### Work task:
Could you copy each line of the listing below that has the word "Friedrich"?
** Exercise data follows **
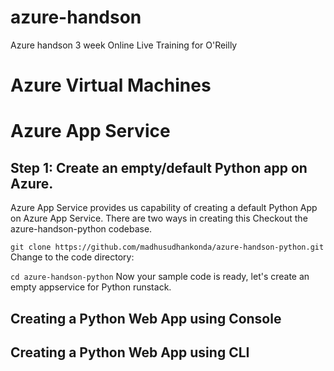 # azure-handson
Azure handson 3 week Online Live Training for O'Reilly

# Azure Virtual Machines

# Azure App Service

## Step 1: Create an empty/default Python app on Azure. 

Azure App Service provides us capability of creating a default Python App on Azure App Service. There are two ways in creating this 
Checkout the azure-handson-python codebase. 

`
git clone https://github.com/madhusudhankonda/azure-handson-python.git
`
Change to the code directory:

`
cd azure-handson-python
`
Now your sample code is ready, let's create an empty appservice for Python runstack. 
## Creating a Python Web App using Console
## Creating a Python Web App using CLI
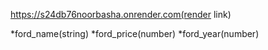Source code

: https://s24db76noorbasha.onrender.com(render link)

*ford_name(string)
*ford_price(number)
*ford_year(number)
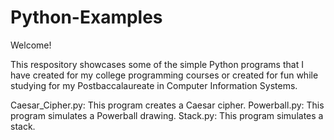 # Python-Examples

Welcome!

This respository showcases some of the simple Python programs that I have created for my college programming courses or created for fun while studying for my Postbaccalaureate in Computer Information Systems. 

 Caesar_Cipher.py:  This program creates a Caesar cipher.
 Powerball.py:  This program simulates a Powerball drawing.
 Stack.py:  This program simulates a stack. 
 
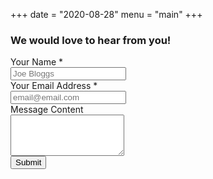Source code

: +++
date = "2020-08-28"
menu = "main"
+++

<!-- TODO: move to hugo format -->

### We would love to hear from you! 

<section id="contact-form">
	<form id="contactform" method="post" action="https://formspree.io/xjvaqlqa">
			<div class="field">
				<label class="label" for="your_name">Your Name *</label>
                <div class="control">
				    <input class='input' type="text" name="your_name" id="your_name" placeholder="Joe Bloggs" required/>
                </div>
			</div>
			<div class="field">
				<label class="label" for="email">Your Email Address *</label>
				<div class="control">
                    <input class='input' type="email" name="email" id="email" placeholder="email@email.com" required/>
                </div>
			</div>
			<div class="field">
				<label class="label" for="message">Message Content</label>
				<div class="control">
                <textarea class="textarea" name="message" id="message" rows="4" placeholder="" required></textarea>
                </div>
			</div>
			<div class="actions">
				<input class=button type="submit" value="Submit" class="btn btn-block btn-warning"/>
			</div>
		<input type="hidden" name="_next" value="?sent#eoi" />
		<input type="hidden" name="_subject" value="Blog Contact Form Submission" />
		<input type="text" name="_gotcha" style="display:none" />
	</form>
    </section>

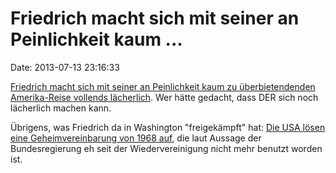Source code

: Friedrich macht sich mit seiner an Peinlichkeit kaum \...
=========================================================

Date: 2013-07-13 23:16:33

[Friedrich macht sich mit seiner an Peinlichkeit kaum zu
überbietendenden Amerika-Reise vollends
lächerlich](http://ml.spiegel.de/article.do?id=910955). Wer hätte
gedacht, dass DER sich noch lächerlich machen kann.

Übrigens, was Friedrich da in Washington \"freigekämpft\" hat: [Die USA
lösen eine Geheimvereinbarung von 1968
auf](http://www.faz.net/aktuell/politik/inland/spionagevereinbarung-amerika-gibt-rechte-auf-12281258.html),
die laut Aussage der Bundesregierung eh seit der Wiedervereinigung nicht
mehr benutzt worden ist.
** End of Exercise data **
### Result:
: Friedrich macht sich mit seiner an Peinlichkeit kaum \...
[Friedrich macht sich mit seiner an Peinlichkeit kaum zu
Übrigens, was Friedrich da in Washington \"freigekämpft\" hat: [Die USA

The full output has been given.